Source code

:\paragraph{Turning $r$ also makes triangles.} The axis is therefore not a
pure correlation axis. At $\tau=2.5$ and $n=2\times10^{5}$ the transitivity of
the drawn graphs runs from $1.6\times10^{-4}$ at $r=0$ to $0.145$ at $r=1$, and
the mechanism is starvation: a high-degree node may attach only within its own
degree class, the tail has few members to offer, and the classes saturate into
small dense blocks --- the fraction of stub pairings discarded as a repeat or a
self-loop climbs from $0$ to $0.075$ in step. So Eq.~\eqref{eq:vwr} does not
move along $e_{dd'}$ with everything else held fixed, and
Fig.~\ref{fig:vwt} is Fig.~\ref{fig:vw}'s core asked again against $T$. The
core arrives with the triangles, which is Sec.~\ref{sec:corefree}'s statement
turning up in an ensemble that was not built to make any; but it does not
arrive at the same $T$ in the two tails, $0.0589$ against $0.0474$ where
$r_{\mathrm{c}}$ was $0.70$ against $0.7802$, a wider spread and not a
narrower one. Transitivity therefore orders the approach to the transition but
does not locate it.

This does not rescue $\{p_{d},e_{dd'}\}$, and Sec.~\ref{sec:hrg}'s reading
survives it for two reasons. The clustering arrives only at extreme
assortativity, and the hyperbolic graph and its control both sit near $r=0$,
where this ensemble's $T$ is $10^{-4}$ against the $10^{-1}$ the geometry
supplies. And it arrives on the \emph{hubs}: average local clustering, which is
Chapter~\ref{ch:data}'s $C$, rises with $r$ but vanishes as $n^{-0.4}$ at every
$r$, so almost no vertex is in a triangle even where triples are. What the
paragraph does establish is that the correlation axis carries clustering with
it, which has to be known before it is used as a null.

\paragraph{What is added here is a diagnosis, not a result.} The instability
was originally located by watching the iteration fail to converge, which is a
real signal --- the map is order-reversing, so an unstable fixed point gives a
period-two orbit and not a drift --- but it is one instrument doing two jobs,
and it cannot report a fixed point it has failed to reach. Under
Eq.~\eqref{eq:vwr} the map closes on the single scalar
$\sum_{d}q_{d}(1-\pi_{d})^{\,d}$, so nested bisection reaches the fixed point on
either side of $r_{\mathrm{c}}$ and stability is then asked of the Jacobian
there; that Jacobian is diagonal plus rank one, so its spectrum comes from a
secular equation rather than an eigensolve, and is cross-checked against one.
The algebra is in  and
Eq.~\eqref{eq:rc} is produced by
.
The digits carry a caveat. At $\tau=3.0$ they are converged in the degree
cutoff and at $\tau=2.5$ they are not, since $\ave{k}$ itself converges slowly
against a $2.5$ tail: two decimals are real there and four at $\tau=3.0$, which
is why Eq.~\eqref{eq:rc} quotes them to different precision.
----
▶ [Activity]: Using the data above, extract exactly the lines from the one that holds "arrive at the" to the one that holds "are. What the", both ends included, and no others.

▶ [Task answer]:
arrive at the same $T$ in the two tails, $0.0589$ against $0.0474$ where
$r_{\mathrm{c}}$ was $0.70$ against $0.7802$, a wider spread and not a
narrower one. Transitivity therefore orders the approach to the transition but
does not locate it.

This does not rescue $\{p_{d},e_{dd'}\}$, and Sec.~\ref{sec:hrg}'s reading
survives it for two reasons. The clustering arrives only at extreme
assortativity, and the hyperbolic graph and its control both sit near $r=0$,
where this ensemble's $T$ is $10^{-4}$ against the $10^{-1}$ the geometry
supplies. And it arrives on the \emph{hubs}: average local clustering, which is
Chapter~\ref{ch:data}'s $C$, rises with $r$ but vanishes as $n^{-0.4}$ at every
$r$, so almost no vertex is in a triangle even where triples are. What the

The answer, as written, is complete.